What carries the argument
The capability-typed adapter requiring every model to implement encode, transition, initial state, and sample while declaring optional heads via an explicit capability descriptor.
If this is right
- Probing, activation patching, sparse autoencoders, and surprise analysis each become architecture-independent once written against the interface.
- Reinforcement-learning world models with actor-critic heads and self-supervised models without actions are handled by the same code.
- A single hook-and-cache implementation supplies time-indexed activations and intervention replay for any compliant model.
- Imagination rollouts receive the same analysis primitives as real trajectories.
Where Pith is reading between the lines
- New world-model papers could be expected to ship the four methods and descriptor as a compatibility requirement.
- Direct numerical comparison of failure modes across recurrent, token, and embedding families becomes feasible once the tooling layer is shared.
- An automated checker could validate that a submitted model satisfies the interface before any interpretability experiment is attempted.
Load-bearing premise
The four required methods together with the capability descriptor are sufficient to support probing, activation patching, sparse autoencoders, and surprise analysis without any architecture-specific code.
What would settle it
A researcher ports a previously unsupported world-model architecture to the four methods and descriptor, then finds that sparse autoencoders or activation patching still require custom per-architecture logic to produce correct results.
Figures
read the original abstract
World models are now built on substantially different computational substrates. Latent recurrent state-space models such as PlaNet and the Dreamer family compress observations into recurrent states; token-based models such as IRIS quantize observations into a learned codebook and predict autoregressively with a transformer; and joint-embedding predictive architectures such as I-JEPA predict in a learned latent space with no pixel decoder. The interpretability methods applied to these models, including probing, activation patching, sparse autoencoders, and surprise analysis, share a common set of primitives, yet they are re-implemented from scratch for each architecture because existing hook-and-cache tooling assumes a transformer language model with no notion of actions, environment steps, or imagined rollouts. We argue that this fragmentation reflects the tooling rather than the models, and that the shared structure of world models is captured by a small typed interface. We present WorldModelLens, an open-source interpretability substrate organized around a capability-typed adapter: every model implements four required methods (encode, transition, initial state, sample) and declares a set of optional heads (decode, reward, continue, actor, critic) through an explicit capability descriptor, so that reinforcement-learning and self-supervised world models are first-class without either imitating the other. A single hook and cache layer exposes time-indexed activations, imagination rollouts, and intervention replay over this interface, allowing each analysis to be written once.
Editorial analysis
A structured set of objections, weighed in public.
Referee Report
Summary. The paper proposes WorldModelLens, a capability-typed interface for world models across architectures (latent recurrent state-space models like PlaNet/Dreamer, token-based models like IRIS, and joint-embedding models like I-JEPA). It defines four required methods (encode, transition, initial_state, sample) plus an explicit capability descriptor for optional heads (decode, reward, continue, actor, critic).

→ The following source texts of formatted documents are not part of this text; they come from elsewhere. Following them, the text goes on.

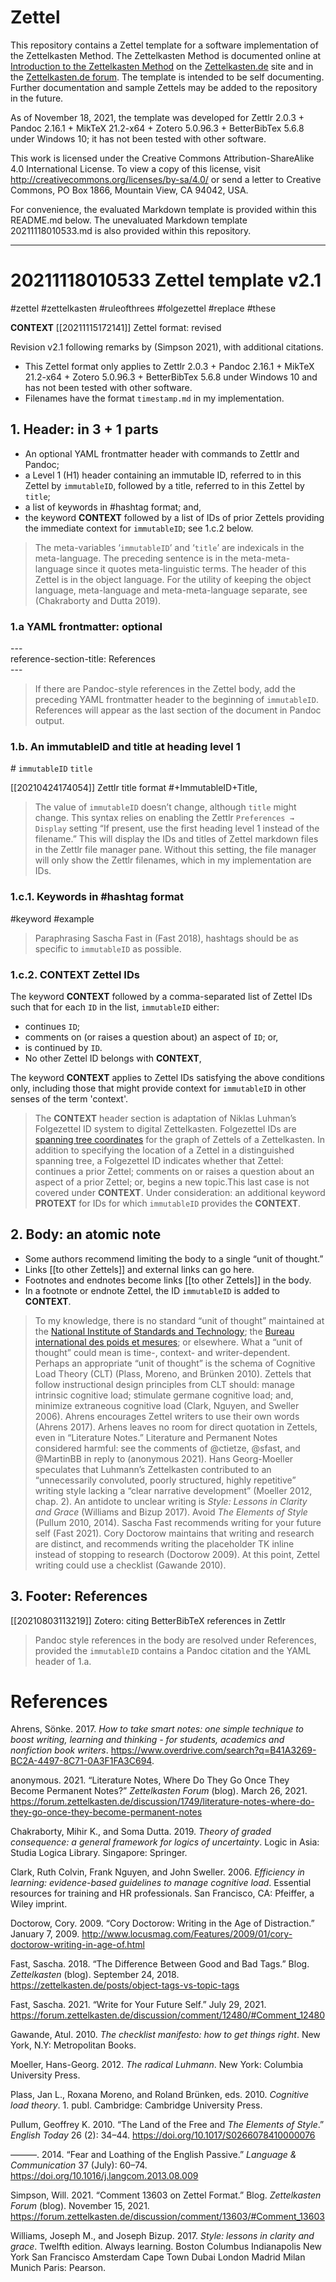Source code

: # Zettel

This repository contains a Zettel template for a software implementation of the Zettelkasten Method. The Zettelkasten Method is documented online at [Introduction to the Zettelkasten Method](https://zettelkasten.de/posts/overview/) on the [Zettelkasten.de](https://zettelkasten.de) site and in the [Zettelkasten.de forum](https://forum.zettelkasten.de). The template is intended to be self documenting. Further documentation and sample Zettels may be added to the repository in the future.

As of November 18, 2021, the template was developed for Zettlr 2.0.3 + Pandoc 2.16.1 + MikTeX 21.2-x64 + Zotero 5.0.96.3 + BetterBibTex  5.6.8 under Windows 10; it has not been tested with other software. 

This work is licensed under the Creative Commons Attribution-ShareAlike 4.0 International License. To view a copy of this license, visit http://creativecommons.org/licenses/by-sa/4.0/ or send a letter to Creative Commons, PO Box 1866, Mountain View, CA 94042, USA.

For convenience, the evaluated Markdown template is provided within this README.md below. The unevaluated Markdown template 20211118010533.md is also provided within this repository.

---

# 20211118010533 Zettel template v2.1

 #zettel #zettelkasten #ruleofthrees #folgezettel #replace #these 

**CONTEXT** \[\[20211115172141\]\] Zettel format: revised

Revision v2.1 following remarks by (Simpson 2021), with additional citations.

-   This Zettel format only applies to Zettlr 2.0.3 + Pandoc 2.16.1 + MikTeX 21.2-x64 + Zotero 5.0.96.3 + BetterBibTex  5.6.8 under Windows 10 and has not been tested with other software.  
-   Filenames have the format `timestamp.md` in my implementation.

## 1. Header: in 3 + 1 parts

-   An optional YAML frontmatter header with commands to Zettlr and Pandoc;
-   a Level 1 (H1) header containing an immutable ID, referred to in this Zettel by `immutableID`, followed by a title, referred to in this Zettel by `title`;
-   a list of keywords in #hashtag format; and,
-   the keyword **CONTEXT** followed by a list of IDs of prior Zettels providing the immediate context for `immutableID`; see 1.c.2 below.

> The meta-variables ‘`immutableID`’ and ‘`title`’ are indexicals in the meta-language. The preceding sentence is in the  meta-meta-language since it quotes meta-linguistic terms. The  header of this Zettel is in the object language. For the utility  of keeping the object language, meta-language and  meta-meta-language separate, see (Chakraborty and Dutta 2019).

### 1.a YAML frontmatter: optional

\-\-\-  
reference-section-title: References<br /> 
\-\-\-

> If there are Pandoc-style references in the Zettel body, add the preceding YAML frontmatter header to the beginning of `immutableID`. References will appear as the last section of the document in Pandoc output. 

###  1.b. An immutableID and title at heading level 1

\# `immutableID` `title`

\[\[20210424174054\]\] Zettlr title format \#+ImmutableID+Title,

> The value of `immutableID` doesn’t change, although `title` might  change. This syntax relies on enabling the Zettlr  `Preferences → Display` setting “If present, use the first heading  level 1 instead of the filename.” This will display the IDs and  titles of Zettel markdown files in the Zettlr file manager pane.  Without this setting, the file manager will only show the Zettlr  filenames, which in my implementation are IDs.


### 1.c.1. Keywords in \#hashtag format

\#keyword \#example

> Paraphrasing Sascha Fast in (Fast 2018), hashtags should be as specific to `immutableID` as possible.

###   1.c.2. CONTEXT Zettel IDs

The keyword **CONTEXT** followed by a comma-separated list of  Zettel IDs such that for each `ID` in the list, `immutableID` either:

-   continues `ID`;  
-   comments on (or raises a question about) an aspect of `ID`; or,
-   is continued by `ID`.
-   No other Zettel ID belongs with **CONTEXT**,

The keyword **CONTEXT** applies to Zettel IDs satisfying the above conditions only,  including those that might provide context for ```immutableID``` in other senses of the term 'context'. 

> The **CONTEXT** header section is adaptation of Niklas Luhman’s Folgezettel ID system to digital Zettelkasten. Folgezettel IDs are  [spanning tree coordinates](https://forum.zettelkasten.de/discussion/comment/13422/#Comment_13422) for the graph of Zettels of a Zettelkasten. In addition to specifying the location of a Zettel in a distinguished spanning tree, a Folgezettel ID indicates whether that Zettel: continues a  prior Zettel; comments on or raises a question about an aspect of a prior Zettel; or, begins a new topic.This last case is not covered under **CONTEXT**. Under consideration: an additional keyword **PROTEXT** for IDs for which ```immutableID``` provides the **CONTEXT**. 


## 2. Body: an atomic note

-   Some authors recommend limiting the body to a single “unit of thought.”
-   Links \[\[to other Zettels\]\] and external links can go here.
-   Footnotes and endnotes become links \[\[to other Zettels\]\] in the body.
-   In a footnote or endnote Zettel, the ID `immutableID` is added to **CONTEXT**.

> To my knowledge, there is no standard “unit of thought” maintained at the [National Institute of Standards and Technology](https://www.nist.gov/); the [Bureau international des poids et mesures](https://www.bipm.org/en/home); or elsewhere.  What a “unit of thought” could mean is time-, context- and writer-dependent. Perhaps an appropriate “unit of thought” is the schema of  Cognitive Load Theory (CLT) (Plass, Moreno, and Brünken 2010).  Zettels that follow instructional design principles from CLT should: manage intrinsic cognitive load; stimulate germane cognitive load; and, minimize extraneous cognitive load (Clark,  Nguyen, and Sweller 2006). Ahrens encourages Zettel writers to use  their own words (Ahrens 2017). Arhens leaves no room for direct  quotation in Zettels, even in “Literature Notes.” Literature and  Permanent Notes considered harmful: see the comments of @ctietze,  @sfast, and @MartinBB in reply to (anonymous 2021). Hans Georg-Moeller  speculates that Luhmann’s Zettelkasten contributed to an  “unnecessarily convoluted, poorly structured, highly repetitive” writing style lacking a “clear narrative development” (Moeller 2012, chap. 2). An antidote to unclear writing is *Style: Lessons  in Clarity and Grace* (Williams and Bizup 2017). Avoid *The Elements of Style* (Pullum 2010, 2014). Sascha Fast recommends writing for your future self (Fast 2021). Cory Doctorow maintains that writing and  research are distinct, and recommends writing the placeholder TK inline instead of stopping to research (Doctorow 2009). At this  point, Zettel writing could use a checklist (Gawande 2010).


## 3.  Footer: References

\[\[20210803113219\]\] Zotero: citing BetterBibTeX references in Zettlr

> Pandoc style references in the body are resolved under References, provided the `immutableID` contains a Pandoc citation and the YAML header of 1.a.

# References

Ahrens, Sönke. 2017. *How to take smart notes: one simple technique to boost writing, learning and thinking - for students, academics and nonfiction book writers*. https://www.overdrive.com/search?q=B41A3269-BC2A-4497-8C71-0A3F1FA3C694.

anonymous. 2021. “Literature Notes, Where Do They Go Once They Become Permanent Notes?” *Zettelkasten Forum* (blog). March 26, 2021. https://forum.zettelkasten.de/discussion/1749/literature-notes-where-do-they-go-once-they-become-permanent-notes

Chakraborty, Mihir K., and Soma Dutta. 2019. *Theory of graded consequence: a general framework for logics of uncertainty*. Logic in Asia: Studia Logica Library. Singapore: Springer.

Clark, Ruth Colvin, Frank Nguyen, and John Sweller. 2006. *Efficiency in learning: evidence-based guidelines to manage cognitive load*. Essential resources for training and HR professionals. San Francisco, CA: Pfeiffer, a Wiley imprint.

Doctorow, Cory. 2009. “Cory Doctorow: Writing in the Age of Distraction.” January 7, 2009. http://www.locusmag.com/Features/2009/01/cory-doctorow-writing-in-age-of.html

Fast, Sascha. 2018. “The Difference Between Good and Bad Tags.” Blog. *Zettelkasten* (blog). September 24, 2018. https://zettelkasten.de/posts/object-tags-vs-topic-tags

Fast, Sascha. 2021. “Write for Your Future Self.” July 29, 2021. https://forum.zettelkasten.de/discussion/comment/12480/#Comment_12480

Gawande, Atul. 2010. *The checklist manifesto: how to get things right*. New York, N.Y: Metropolitan Books.

Moeller, Hans-Georg. 2012. *The radical Luhmann*. New York: Columbia University Press.

Plass, Jan L., Roxana Moreno, and Roland Brünken, eds. 2010. *Cognitive load theory*. 1. publ. Cambridge: Cambridge University Press.

Pullum, Geoffrey K. 2010. “The Land of the Free and *The Elements of Style*.” *English Today* 26 (2): 34–44. https://doi.org/10.1017/S0266078410000076

———. 2014. “Fear and Loathing of the English Passive.” *Language & Communication* 37 (July): 60–74. https://doi.org/10.1016/j.langcom.2013.08.009

Simpson, Will. 2021. “Comment 13603 on Zettel Format.” Blog. *Zettelkasten Forum* (blog). November 15, 2021. https://forum.zettelkasten.de/discussion/comment/13603/#Comment_13603

Williams, Joseph M., and Joseph Bizup. 2017. *Style: lessons in clarity and grace*. Twelfth edition. Always learning. Boston Columbus Indianapolis New York San Francisco Amsterdam Cape Town Dubai London Madrid Milan Munich Paris: Pearson.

A unified hook-and-cache layer then supports time-indexed activations, imagination rollouts, and interventions, allowing interpretability methods (probing, activation patching, sparse autoencoders, surprise analysis) to be written once rather than reimplemented per architecture.
Significance. If the interface is shown to be sufficient, the work would reduce fragmentation in interpretability tooling for world models by providing a reusable substrate that treats RL and self-supervised models uniformly, enabling single implementations of analyses over diverse computational substrates without architecture-specific code paths.
major comments (1)
- [Abstract] Abstract: the central claim that the four required methods plus capability descriptor suffice to support the full set of listed interpretability methods (probing, activation patching, sparse autoencoders, surprise analysis) across the cited model families without architecture-specific code or loss of functionality is asserted but not accompanied by any coverage argument, implementation example, or test demonstrating that primitives such as full next-token distributions for surprise analysis or direct access to intermediate tensors for SAE training are exposed.
minor comments (2)
- The manuscript would benefit from explicit pseudocode or a small worked example showing how, e.g., activation patching is expressed using only the declared interface methods.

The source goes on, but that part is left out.